Allison Schrager: So one reason that lower-income people felt a need to live in cities or sort of a lot of people needed to live in cities, particularly low-income people who maybe had sort of higher future earnings, living in cities was really critical to sort of skill development and making the right contacts. I mean, do you think work from home's going to change that calculation?

Arpit Gupta: I think so, and it's going to kind of impact workers in different ways. So on the one hand, you have people that are just starting out their career and are interested in meeting people, meeting fellow coworkers, and so forth. I think being in the office at least a few days a week is still going to be quite attractive for some of these workers. At the same time, I think you have other workers, particularly low-skilled workers who were in cities not necessarily for any sort of career development motivation, I would say, but just because that's where the spillovers in consumption were from other workers that were spending a lot. And I think you're seeing the shift of those consumption patterns toward the suburbs, away to smaller cities, and I would expect other workers to follow that. So it's going to be relatively more attractive, let's say to be an Uber driver or to be a restaurant employee outside of New York relative to living in New York.
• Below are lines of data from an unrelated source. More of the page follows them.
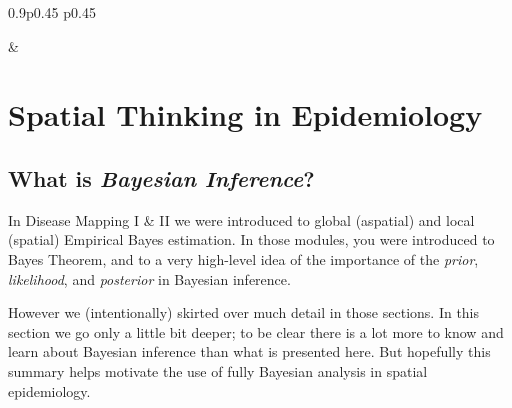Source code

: \documentclass[
]{book}
\begin{document}
\begin{table}[ht]
\begin{centerbox}
\begin{threeparttable}
\begin{tabularx}{0.9\textwidth}{p{} p{}}

 &
 \tabularnewline[-0.5pt]


\end{tabularx}
\end{threeparttable}\par\end{centerbox}

\end{table}
 

\hypertarget{spatial-thinking-in-epidemiology-4}{%
\section{Spatial Thinking in Epidemiology}\label{spatial-thinking-in-epidemiology-4}}

\hypertarget{what-is-bayesian-inference}{%
\subsection{\texorpdfstring{What is \emph{Bayesian Inference}?}{What is Bayesian Inference?}}\label{what-is-bayesian-inference}}

In Disease Mapping I \& II we were introduced to global (aspatial) and local (spatial) Empirical Bayes estimation. In those modules, you were introduced to Bayes Theorem, and to a very high-level idea of the importance of the \emph{prior}, \emph{likelihood}, and \emph{posterior} in Bayesian inference.

However we (intentionally) skirted over much detail in those sections. In this section we go only a little bit deeper; to be clear there is a lot more to know and learn about Bayesian inference than what is presented here. But hopefully this summary helps motivate the use of fully Bayesian analysis in spatial epidemiology.
\end{document}
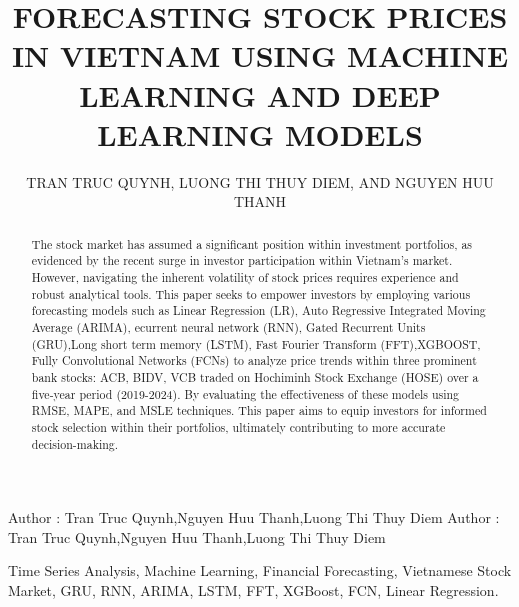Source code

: \documentclass{ieeeojies}
\begin{document}
\title{FORECASTING STOCK PRICES IN VIETNAM USING MACHINE LEARNING AND DEEP LEARNING MODELS}

\author{\uppercase{Tran Truc Quynh},
\uppercase{Luong Thi Thuy Diem, and Nguyen Huu Thanh}}

\address[1]{Faculty of Information Systems, University of Information Technology, (e-mail: 21522539@gm.uit.edu.vn)}
\address[2]{Faculty of Information Systems, University of Information Technology, (e-mail: 21521953@gm.uit.edu.vn)}
\address[3]{Faculty of Information Systems, University of Information Technology, (e-mail: 21522599@gm.uit.edu.vn)}

\markboth
{Author \headeretal: Tran Truc Quynh,Nguyen Huu Thanh,Luong Thi Thuy Diem}
{Author \headeretal: Tran Truc Quynh,Nguyen Huu Thanh,Luong Thi Thuy Diem}

\begin{abstract}
The stock market has assumed a significant position within investment portfolios, as evidenced by the recent surge in investor participation within Vietnam's market. However, navigating the inherent volatility of stock prices requires experience and robust analytical tools. This paper seeks to empower investors by employing various forecasting models such as Linear Regression (LR), Auto Regressive Integrated Moving Average (ARIMA), ecurrent neural network (RNN), Gated Recurrent Units (GRU),Long short term memory (LSTM), Fast Fourier Transform (FFT),XGBOOST, Fully Convolutional Networks (FCNs) to analyze price trends within three prominent bank stocks: ACB, BIDV, VCB traded on Hochiminh Stock Exchange (HOSE) over a five-year period (2019-2024). By evaluating the effectiveness of these models using RMSE, MAPE, and MSLE techniques. This paper aims to equip investors for informed stock selection within their portfolios, ultimately contributing to more accurate decision-making.
\end{abstract}

\begin{keywords}
Time Series Analysis, Machine Learning, Financial Forecasting, Vietnamese Stock Market,
GRU, RNN, ARIMA, LSTM, FFT, XGBoost, FCN, Linear Regression.
\end{keywords}

\titlepgskip=-15pt

\maketitle
\end{document}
Allison Schrager: I moved to New York in 2000 and I feel like in retrospect, I might have been here and sort of what felt like, especially if you were young and upwardly mobile, a sort of magical time where it felt like the opportunities were endless. You kind of lived in a terrible apartment. I mean, that was the downside, but you also felt like it was safe and you had unlimited opportunities. Do you think that's no longer going to be the case?

Arpit Gupta: Yeah. So I moved to New York in 2009, and I sort of felt the same way, that it was a great place to be, great place to be young. To some extent, that's probably just a young feeling. It probably just feels great when you're young, no matter where you are. But I think when you look at migration patterns, you do you see that there are many fewer people moving into New York. So we've talked about the exodus, people that are in New York moving out, but there's also lower flow of people into New York City. A lot of that seems to be people that lived relatively adjacent to the metropolitan area, let's say New Jersey, upstate New York, some of these people have been less likely to come into the city, at least during the pandemic period. So my expectation is that may or may not change.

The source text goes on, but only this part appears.